Вадим и сам поморщился – настолько выспренно это прозвучало Однако не отказывать же от смысла из-за неудачно выстроенной фразы? Он потянулся за чайником и подлил кипятку в загустевший чай – себе и Тиму. Последний, правда, любил чаёвничать покруче, а в прежние времена и вовсе заваривал по трети пачки на чашку, – но и без того он слишком легко возбуждался, с пол-оборота.

– Хорошо говорить тебе – сильному, – проворчал Тим. – Ты-то распорядишься своей судьбой, если захочешь. А каково слабым?

– Я себя сильным не считаю, – возразил Вадим. – Хочу я куда больше, чем делаю, даже когда всё зависит от меня. Правда, большинство и на такое не способны – зато очень изобретательны в оправданиях.

– На меня намекаешь? – Поинтересовался Тим. – Как будто мне есть куда деваться!..

– А что мешает тебе перейти, скажем, в частники? Ты ведь всегда мечтал о самостоятельности.

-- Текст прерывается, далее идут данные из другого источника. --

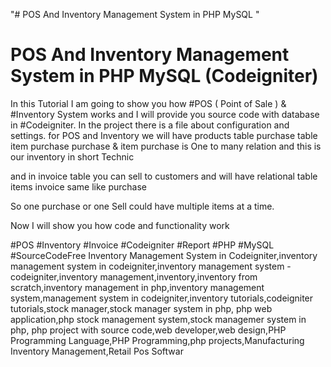 "# POS And Inventory Management System in PHP MySQL " 


POS And Inventory Management System in PHP MySQL (Codeigniter)
==========================================
In this Tutorial I am going to show you how #POS ( Point of Sale ) & #Inventory System works and I will provide you source code with database in #Codeigniter. In the project there is a file about configuration and settings.
for POS and Inventory we will have products table
purchase table
item purchase
purchase & item purchase is One to many relation and this is our inventory in short Technic

and in invoice table you can sell to customers
and will have relational table items invoice same like purchase


So one purchase or one Sell could have multiple items at a time.

Now I will show you how code and functionality work 

#POS #Inventory #Invoice #Codeigniter #Report #PHP #MySQL  #SourceCodeFree 
Inventory Management System in Codeigniter,inventory management system in codeigniter,inventory management system - codeigniter,inventory management,inventory,inventory from scratch,inventory management in php,inventory management system,management system in codeigniter,inventory tutorials,codeigniter tutorials,stock manager,stock manager system in php,
php web application,php stock management system,stock managemer system in php,
php project with source code,web developer,web design,PHP Programming Language,PHP Programming,php projects,Manufacturing Inventory Management,Retail Pos Softwar

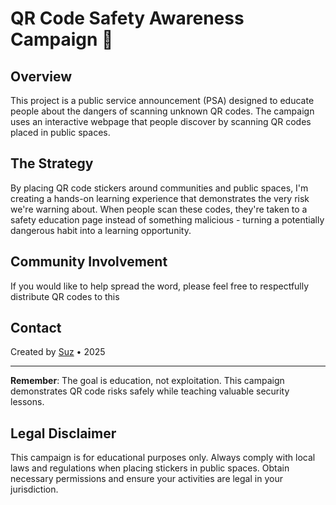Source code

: # QR Code Safety Awareness Campaign 🚨

## Overview
This project is a public service announcement (PSA) designed to educate people about the dangers of scanning unknown QR codes. The campaign uses an interactive webpage that people discover by scanning QR codes placed in public spaces.

## The Strategy
By placing QR code stickers around communities and public spaces, I'm creating a hands-on learning experience that demonstrates the very risk we're warning about. When people scan these codes, they're taken to a safety education page instead of something malicious - turning a potentially dangerous habit into a learning opportunity.

## Community Involvement
If you would like to help spread the word, please feel free to respectfully distribute QR codes to this 



## Contact
Created by [Suz](https://www.linkedin.com/in/suzie-schmitt/) • 2025

---

**Remember**: The goal is education, not exploitation. This campaign demonstrates QR code risks safely while teaching valuable security lessons.

## Legal Disclaimer
This campaign is for educational purposes only. Always comply with local laws and regulations when placing stickers in public spaces. Obtain necessary permissions and ensure your activities are legal in your jurisdiction.
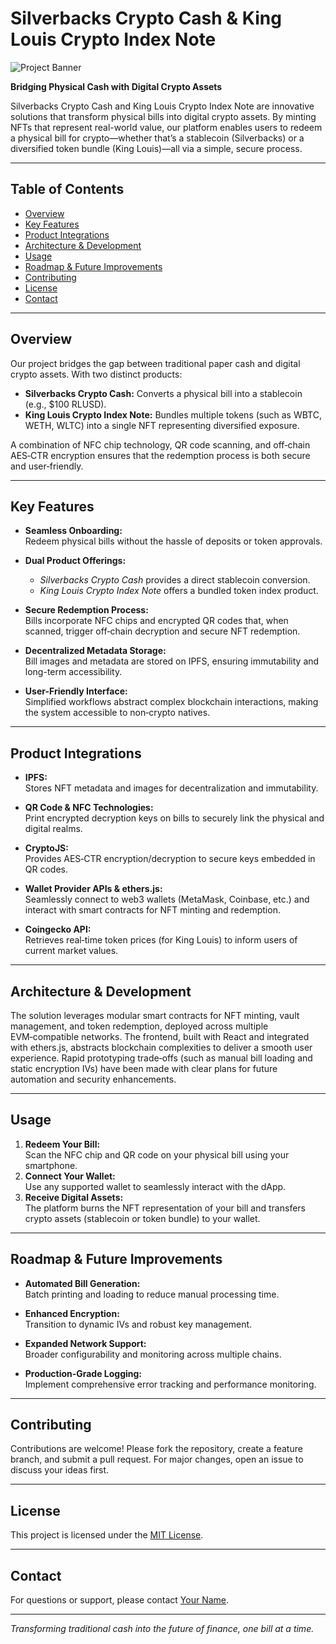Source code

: # Silverbacks Crypto Cash & King Louis Crypto Index Note

![Project Banner](https://silverbacks.cash/wp-content/uploads/2025/03/Logo-2025-1.png)

**Bridging Physical Cash with Digital Crypto Assets**

Silverbacks Crypto Cash and King Louis Crypto Index Note are innovative solutions that transform physical bills into digital crypto assets. By minting NFTs that represent real-world value, our platform enables users to redeem a physical bill for crypto—whether that’s a stablecoin (Silverbacks) or a diversified token bundle (King Louis)—all via a simple, secure process.

---

## Table of Contents

- [Overview](#overview)
- [Key Features](#key-features)
- [Product Integrations](#product-integrations)
- [Architecture & Development](#architecture--development)
- [Usage](#usage)
- [Roadmap & Future Improvements](#roadmap--future-improvements)
- [Contributing](#contributing)
- [License](#license)
- [Contact](#contact)

---

## Overview

Our project bridges the gap between traditional paper cash and digital crypto assets. With two distinct products:
- **Silverbacks Crypto Cash:** Converts a physical bill into a stablecoin (e.g., $100 RLUSD).
- **King Louis Crypto Index Note:** Bundles multiple tokens (such as WBTC, WETH, WLTC) into a single NFT representing diversified exposure.

A combination of NFC chip technology, QR code scanning, and off‑chain AES‑CTR encryption ensures that the redemption process is both secure and user‑friendly.

---

## Key Features

- **Seamless Onboarding:**  
  Redeem physical bills without the hassle of deposits or token approvals.

- **Dual Product Offerings:**  
  - *Silverbacks Crypto Cash* provides a direct stablecoin conversion.  
  - *King Louis Crypto Index Note* offers a bundled token index product.

- **Secure Redemption Process:**  
  Bills incorporate NFC chips and encrypted QR codes that, when scanned, trigger off‑chain decryption and secure NFT redemption.

- **Decentralized Metadata Storage:**  
  Bill images and metadata are stored on IPFS, ensuring immutability and long-term accessibility.

- **User-Friendly Interface:**  
  Simplified workflows abstract complex blockchain interactions, making the system accessible to non‑crypto natives.

---

## Product Integrations

- **IPFS:**  
  Stores NFT metadata and images for decentralization and immutability.

- **QR Code & NFC Technologies:**  
  Print encrypted decryption keys on bills to securely link the physical and digital realms.

- **CryptoJS:**  
  Provides AES‑CTR encryption/decryption to secure keys embedded in QR codes.

- **Wallet Provider APIs & ethers.js:**  
  Seamlessly connect to web3 wallets (MetaMask, Coinbase, etc.) and interact with smart contracts for NFT minting and redemption.

- **Coingecko API:**  
  Retrieves real‑time token prices (for King Louis) to inform users of current market values.

---

## Architecture & Development

The solution leverages modular smart contracts for NFT minting, vault management, and token redemption, deployed across multiple EVM‑compatible networks. The frontend, built with React and integrated with ethers.js, abstracts blockchain complexities to deliver a smooth user experience. Rapid prototyping trade‑offs (such as manual bill loading and static encryption IVs) have been made with clear plans for future automation and security enhancements.

---

## Usage

1. **Redeem Your Bill:**  
   Scan the NFC chip and QR code on your physical bill using your smartphone.  
2. **Connect Your Wallet:**  
   Use any supported wallet to seamlessly interact with the dApp.  
3. **Receive Digital Assets:**  
   The platform burns the NFT representation of your bill and transfers crypto assets (stablecoin or token bundle) to your wallet.

---

## Roadmap & Future Improvements

- **Automated Bill Generation:**  
  Batch printing and loading to reduce manual processing time.

- **Enhanced Encryption:**  
  Transition to dynamic IVs and robust key management.

- **Expanded Network Support:**  
  Broader configurability and monitoring across multiple chains.

- **Production‑Grade Logging:**  
  Implement comprehensive error tracking and performance monitoring.

---

## Contributing

Contributions are welcome! Please fork the repository, create a feature branch, and submit a pull request. For major changes, open an issue to discuss your ideas first.

---

## License

This project is licensed under the [MIT License](LICENSE).

---

## Contact

For questions or support, please contact [Your Name](mailto:support@silverbacks.cash).

---

*Transforming traditional cash into the future of finance, one bill at a time.*
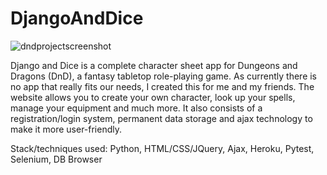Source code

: # DjangoAndDice

![dndprojectscreenshot](https://user-images.githubusercontent.com/24839014/91870063-df027e00-ec76-11ea-938b-3b58210fd426.JPG)

Django and Dice is a complete character sheet app for Dungeons and Dragons (DnD),
a fantasy tabletop role-playing game. As currently there is no app that really fits our
needs, I created this for me and my friends. The website allows you to create your own
character, look up your spells, manage your equipment and much more. It also consists
of a registration/login system, permanent data storage and ajax technology to make it
more user-friendly.


Stack/techniques used: Python, HTML/CSS/JQuery, Ajax, Heroku, Pytest, Selenium, DB
Browser
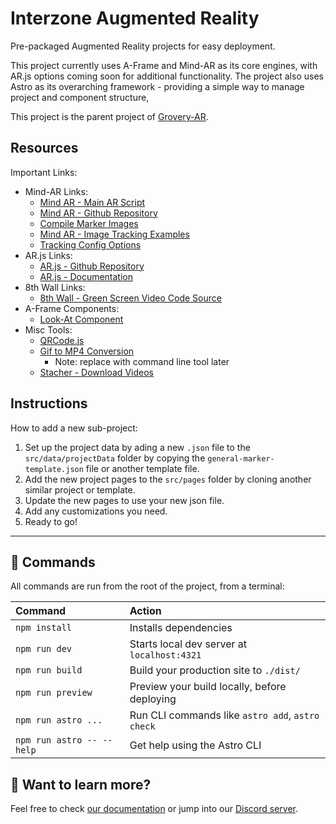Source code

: # Interzone Augmented Reality
Pre-packaged Augmented Reality projects for easy deployment.

This project currently uses A-Frame and Mind-AR as its core engines, with AR.js options coming soon for additional functionality. The project also uses Astro as its overarching framework - providing a simple way to manage project and component structure, 

This project is the parent project of [Grovery-AR](https://github.com/thegrovery/grovery-augmented-reality).

## Resources
Important Links:
- Mind-AR Links:    
    - [Mind AR - Main AR Script](https://github.com/hiukim/mind-ar-js)
    - [Mind AR - Github Repository](https://github.com/hiukim/mind-ar-js)
    - [Compile Marker Images](https://hiukim.github.io/mind-ar-js-doc/tools/compile/)
    - [Mind AR - Image Tracking Examples](https://hiukim.github.io/mind-ar-js-doc/examples/summary)
    - [Tracking Config Options](https://hiukim.github.io/mind-ar-js-doc/quick-start/tracking-config)
- AR.js Links:
    - [AR.js - Github Repository](https://github.com/AR-js-org/AR.js)
    - [AR.js - Documentation](https://ar-js-org.github.io/AR.js-Docs/)
- 8th Wall Links:
    - [8th Wall - Green Screen Video Code Source](https://www.8thwall.com/playground/alpha-video-slam-aframe/code/)
- A-Frame Components:
    - [Look-At Component](https://www.npmjs.com/package/aframe-look-at-component)
- Misc Tools:
    - [QRCode.js](https://github.com/davidshimjs/qrcodejs)
    - [Gif to MP4 Conversion](https://ezgif.com/gif-to-mp4) 
        - Note: replace with command line tool later
    - [Stacher - Download Videos](https://stacher.io/)

## Instructions

How to add a new sub-project:
1. Set up the project data by ading a new `.json` file to the `src/data/projectData` folder by copying the `general-marker-template.json` file or another template file.
2. Add the new project pages to the `src/pages` folder by cloning another similar project or template.
3. Update the new pages to use your new json file.
4. Add any customizations you need.
5. Ready to go!

---

## 🧞 Commands

All commands are run from the root of the project, from a terminal:

| Command                   | Action                                           |
| :------------------------ | :----------------------------------------------- |
| `npm install`             | Installs dependencies                            |
| `npm run dev`             | Starts local dev server at `localhost:4321`      |
| `npm run build`           | Build your production site to `./dist/`          |
| `npm run preview`         | Preview your build locally, before deploying     |
| `npm run astro ...`       | Run CLI commands like `astro add`, `astro check` |
| `npm run astro -- --help` | Get help using the Astro CLI                     |

## 👀 Want to learn more?

Feel free to check [our documentation](https://docs.astro.build) or jump into our [Discord server](https://astro.build/chat).
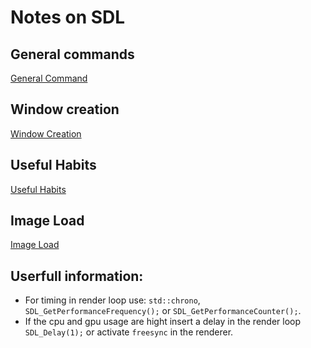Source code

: # Notes on SDL

## General commands
[General Command](0-cmd-general.md)

## Window creation
[Window Creation](1-window-creation.md)

## Useful Habits
[Useful Habits](2-useful-habits.md)

## Image Load
[Image Load](3-image-load.md)



## Userfull information:
- For timing in render loop use: `std::chrono`, `SDL_GetPerformanceFrequency();` or `SDL_GetPerformanceCounter();`.
- If the cpu and gpu usage are hight insert a delay in the render loop `SDL_Delay(1);` or activate `freesync` in the renderer.
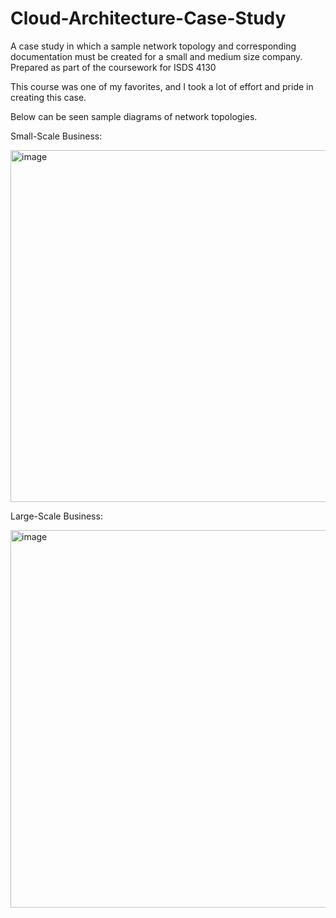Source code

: # Cloud-Architecture-Case-Study
A case study in which a sample network topology and corresponding documentation must be created for a small and medium size company. Prepared as part of the coursework for ISDS 4130

This course was one of my favorites, and I took a lot of effort and pride in creating this case.

Below can be seen sample diagrams of network topologies.

Small-Scale Business:

<img width="563" alt="image" src="https://github.com/aaltam6/Cloud-Architecture-Case-Study/assets/87050733/b47e883f-c89b-4e17-bc0f-a1c059acdaa6">

Large-Scale Business:

<img width="604" alt="image" src="https://github.com/aaltam6/Cloud-Architecture-Case-Study/assets/87050733/44c03c7c-7e30-44c1-b7d6-5be6023a5298">
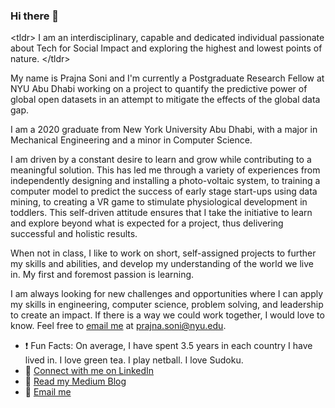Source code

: ### Hi there 👋

\<tldr\> I am an interdisciplinary, capable and dedicated individual passionate about Tech for Social Impact and exploring the highest and lowest points of nature. \<\/tldr\>

My name is Prajna Soni and I'm currently a Postgraduate Research Fellow at NYU Abu Dhabi working on a project to quantify the predictive power of global open datasets in an attempt to mitigate the effects of the global data gap. 

I am a 2020 graduate from New York University Abu Dhabi, with a major in Mechanical Engineering and a minor in Computer Science. 

I am driven by a constant desire to learn and grow while contributing to a meaningful solution. This has led me through a variety of experiences from independently designing and installing a photo-voltaic system, to training a computer model to predict the success of early stage start-ups using data mining, to creating a VR game to stimulate physiological development in toddlers. This self-driven attitude ensures that I take the initiative to learn and explore beyond what is expected for a project, thus delivering successful and holistic results. 

When not in class, I like to work on short, self-assigned projects to further my skills and abilities, and develop my understanding of the world we live in. My first and foremost passion is learning. 

I am always looking for new challenges and opportunities where I can apply my skills in engineering, computer science, problem solving, and leadership to create an impact. If there is a way we could work together, I would love to know. Feel free to [email me](prajna.soni@nyu.edu) at prajna.soni@nyu.edu. 

* :exclamation: Fun Facts: On average, I have spent 3.5 years in each country I have lived in. I love green tea. I play netball. I love Sudoku.
* :handshake: [Connect with me on LinkedIn](https://www.linkedin.com/in/prajnasoni/)
* :blue_book: [Read my Medium Blog](https://medium.com/@techblurbs)
* :email: [Email me](prajna.soni@nyu.edu)


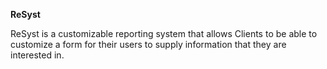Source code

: 

**ReSyst**

ReSyst is a customizable reporting system that allows Clients to be able to customize a form for their users to supply information that they are interested in.




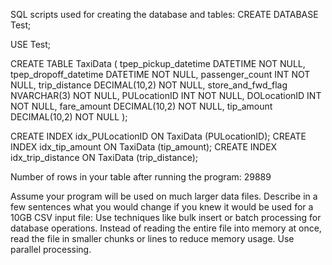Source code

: SQL scripts used for creating the database and tables:
CREATE DATABASE Test;

USE Test;

CREATE TABLE TaxiData (
    tpep_pickup_datetime DATETIME NOT NULL,
    tpep_dropoff_datetime DATETIME NOT NULL,
    passenger_count INT NOT NULL,
    trip_distance DECIMAL(10,2) NOT NULL,
    store_and_fwd_flag NVARCHAR(3) NOT NULL,
    PULocationID INT NOT NULL,
    DOLocationID INT NOT NULL,
    fare_amount DECIMAL(10,2) NOT NULL,
    tip_amount DECIMAL(10,2) NOT NULL
);

CREATE INDEX idx_PULocationID ON TaxiData (PULocationID);
CREATE INDEX idx_tip_amount ON TaxiData (tip_amount);
CREATE INDEX idx_trip_distance ON TaxiData (trip_distance);

Number of rows in your table after running the program: 29889

Assume your program will be used on much larger data files. Describe in a few sentences what you would change if you knew it would be used for a 10GB CSV input file:
Use techniques like bulk insert or batch processing for database operations.
Instead of reading the entire file into memory at once, read the file in smaller chunks or lines to reduce memory usage.
Use parallel processing.
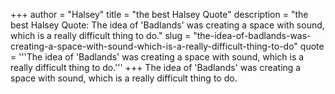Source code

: +++
author = "Halsey"
title = "the best Halsey Quote"
description = "the best Halsey Quote: The idea of 'Badlands' was creating a space with sound, which is a really difficult thing to do."
slug = "the-idea-of-badlands-was-creating-a-space-with-sound-which-is-a-really-difficult-thing-to-do"
quote = '''The idea of 'Badlands' was creating a space with sound, which is a really difficult thing to do.'''
+++
The idea of 'Badlands' was creating a space with sound, which is a really difficult thing to do.
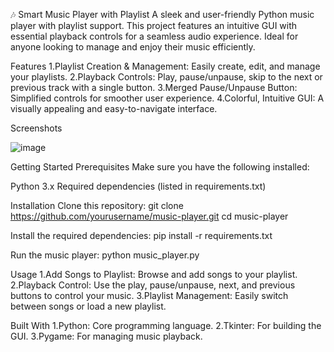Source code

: 🎶 Smart Music Player with Playlist
A sleek and user-friendly Python music player with playlist support. This project features an intuitive GUI with essential playback controls for a seamless audio experience. Ideal for anyone looking to manage and enjoy their music efficiently.

Features
1.Playlist Creation & Management: Easily create, edit, and manage your playlists.
2.Playback Controls: Play, pause/unpause, skip to the next or previous track with a single button.
3.Merged Pause/Unpause Button: Simplified controls for smoother user experience.
4.Colorful, Intuitive GUI: A visually appealing and easy-to-navigate interface.

Screenshots

![image](https://github.com/user-attachments/assets/3c0d8351-8867-4d46-b733-16f6b624f4d1)

Getting Started
Prerequisites
Make sure you have the following installed:

Python 3.x
Required dependencies (listed in requirements.txt)

Installation
Clone this repository:
git clone https://github.com/yourusername/music-player.git
cd music-player

Install the required dependencies:
pip install -r requirements.txt

Run the music player:
python music_player.py

Usage
1.Add Songs to Playlist: Browse and add songs to your playlist.
2.Playback Control: Use the play, pause/unpause, next, and previous buttons to control your music.
3.Playlist Management: Easily switch between songs or load a new playlist.

Built With
1.Python: Core programming language.
2.Tkinter: For building the GUI.
3.Pygame: For managing music playback.
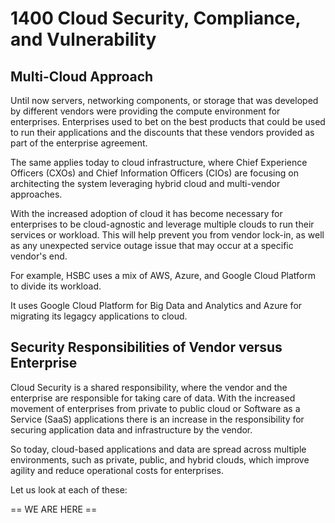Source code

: # 1400 Cloud Security, Compliance, and Vulnerability

## Multi-Cloud Approach

Until now servers, networking components, or storage that was developed by different vendors were providing the compute environment for enterprises. Enterprises used to bet on the best products that could be used to run their applications and the discounts that these vendors provided as part of the enterprise agreement.

The same applies today to cloud infrastructure, where Chief Experience Officers (CXOs) and Chief Information Officers (CIOs) are focusing on architecting the system leveraging hybrid cloud and multi-vendor approaches. 

With the increased adoption of cloud it has become necessary for enterprises to be cloud-agnostic and leverage multiple clouds to run their services or workload. This will help prevent you from vendor lock-in, as well as any unexpected service outage issue that may occur at a specific vendor's end. 

For example, HSBC uses a mix of AWS, Azure, and Google Cloud Platform to divide its workload. 

It uses Google Cloud Platform for Big Data and Analytics and Azure for migrating its legagcy applications to cloud.

## Security Responsibilities of Vendor versus Enterprise

Cloud Security is a shared responsibility, where the vendor and the enterprise are responsible for taking care of data. With the increased movement of enterprises from private to public cloud or Software as a Service (SaaS) applications there is an increase in the responsibility for securing application data and infrastructure by the vendor.  

So today, cloud-based applications and data are spread across multiple environments, such as private, public, and hybrid clouds, which improve agility and reduce operational costs for enterprises.   

Let us look at each of these:






== WE ARE HERE ==
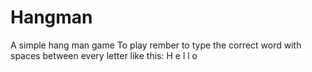 # Hangman
A simple hang man game
To play rember to type the correct word with spaces between every letter like this:
H e l l o
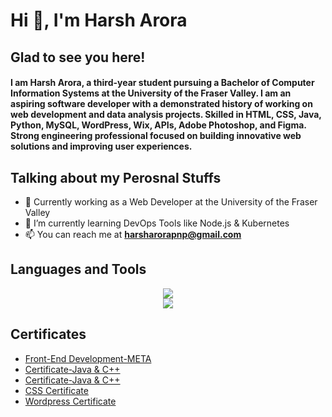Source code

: <h1 align="left">Hi 👋, I'm Harsh Arora</h1>
<h2 align="left">Glad to see you here!</h2>
<h4>I am Harsh Arora, a third-year student pursuing a Bachelor of Computer Information Systems at the University of the Fraser Valley. I am an aspiring software developer with a demonstrated history of working on web development and data analysis projects. Skilled in HTML, CSS, Java, Python, MySQL, WordPress, Wix, APIs, Adobe Photoshop, and Figma. Strong engineering professional focused on building innovative web solutions and improving user experiences.</h3>

<h2 align="left">Talking about my Perosnal Stuffs</h2>

<ul>
  <li>💼 Currently working as a Web Developer at the University of the Fraser Valley</li>
  <li>🌱 I’m currently learning DevOps Tools like Node.js & Kubernetes</li>
  <li>📫 You can reach me at <strong><a href="mailto:harsharorapnp@gmail.com">harsharorapnp@gmail.com</a></strong></li>
</ul>
<h2 align="left">Languages and Tools</h2>
<div align="center">
    <img src="https://skillicons.dev/icons?i=html,css,c,vscode,idea,js,github,mongodb,mysql,python,kubernetes"><br>
    <img src="https://skillicons.dev/icons?i=wordpress,figma,pr,ai,discord,notion,linux"><br>
</div>

<h2 align="left">Certificates</h2>
<ul>
  <li><a href="Coursera N8B23OENH9W0.pdf" target="_blank">Front-End Development-META</a></li>
  <li><a href="Harsh Arora-Digital Marketing-Coursera 1SCCZETNYT8A (1).pdf" target="_blank">Certificate-Java & C++</a></li>
  <li><a href="Certificate-Java & C++.pdf" target="_blank">Certificate-Java & C++</a></li>
  <li><a href="CSS for Beginners.pdf" target="_blank">CSS Certificate</a></li>
  <li><a href="Wordpress Certificate.pdf" target="_blank">Wordpress Certificate</a></li>
</ul>


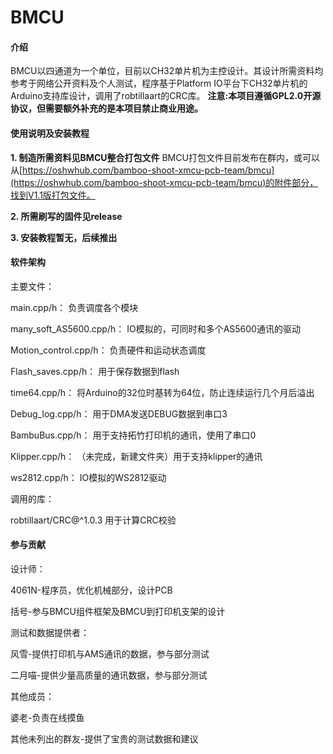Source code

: # BMCU

#### 介绍

BMCU以四通道为一个单位，目前以CH32单片机为主控设计。其设计所需资料均参考于网络公开资料及个人测试，程序基于Platform IO平台下CH32单片机的Arduino支持库设计，调用了robtillaart的CRC库。
 **注意:本项目遵循GPL2.0开源协议，但需要额外补充的是本项目禁止商业用途。** 

#### 使用说明及安装教程

 **1.  制造所需资料见BMCU整合打包文件** 
BMCU打包文件目前发布在群内，或可以从[https://oshwhub.com/bamboo-shoot-xmcu-pcb-team/bmcu](https://oshwhub.com/bamboo-shoot-xmcu-pcb-team/bmcu)的附件部分，找到V1.1版打包文件。

 **2.  所需刷写的固件见release** 

 **3.  安装教程暂无，后续推出** 

#### 软件架构
主要文件：

main.cpp/h：               负责调度各个模块

many_soft_AS5600.cpp/h：   IO模拟的，可同时和多个AS5600通讯的驱动

Motion_control.cpp/h：     负责硬件和运动状态调度

Flash_saves.cpp/h：        用于保存数据到flash

time64.cpp/h：             将Arduino的32位时基转为64位，防止连续运行几个月后溢出

Debug_log.cpp/h：          用于DMA发送DEBUG数据到串口3

BambuBus.cpp/h：           用于支持拓竹打印机的通讯，使用了串口0

Klipper.cpp/h：            （未完成，新建文件夹）用于支持klipper的通讯

ws2812.cpp/h：             IO模拟的WS2812驱动

调用的库：

robtillaart/CRC@^1.0.3     用于计算CRC校验

#### 参与贡献

设计师：

4061N-程序员，优化机械部分，设计PCB

括号-参与BMCU组件框架及BMCU到打印机支架的设计

测试和数据提供者：

风雪-提供打印机与AMS通讯的数据，参与部分测试

二月喵-提供少量高质量的通讯数据，参与部分测试

其他成员：

婆老-负责在线摸鱼

其他未列出的群友-提供了宝贵的测试数据和建议


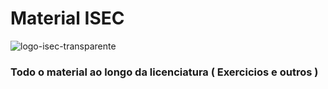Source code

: # Material ISEC
![logo-isec-transparente](https://user-images.githubusercontent.com/96324926/150686403-896f2ba4-8e16-4f6d-a0da-c4d3545d1dc6.png)

### Todo o material ao longo da licenciatura ( Exercicios e outros )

– Во-первых, не так это просто: мы ж крепостные не только по названию, сам знаешь. И даже паршивые наши конурки приписаны к КБ, а стоит из него выйти… Во-вторых, кому там нужны мои таланты? Здесь меня хоть и достают, однако погоняют не слишком и не мешают удовлетворять любопытство за государственный счёт – пока отчётность в порядке. В-третьих, подпасть под власть крутариков немногим лучше.

– Но там хотя бы есть выбор.

– Если повезёт, – сказал Тим, – и то – поначалу. А в общем, такое же крепостное право, только поводок чуть длинней.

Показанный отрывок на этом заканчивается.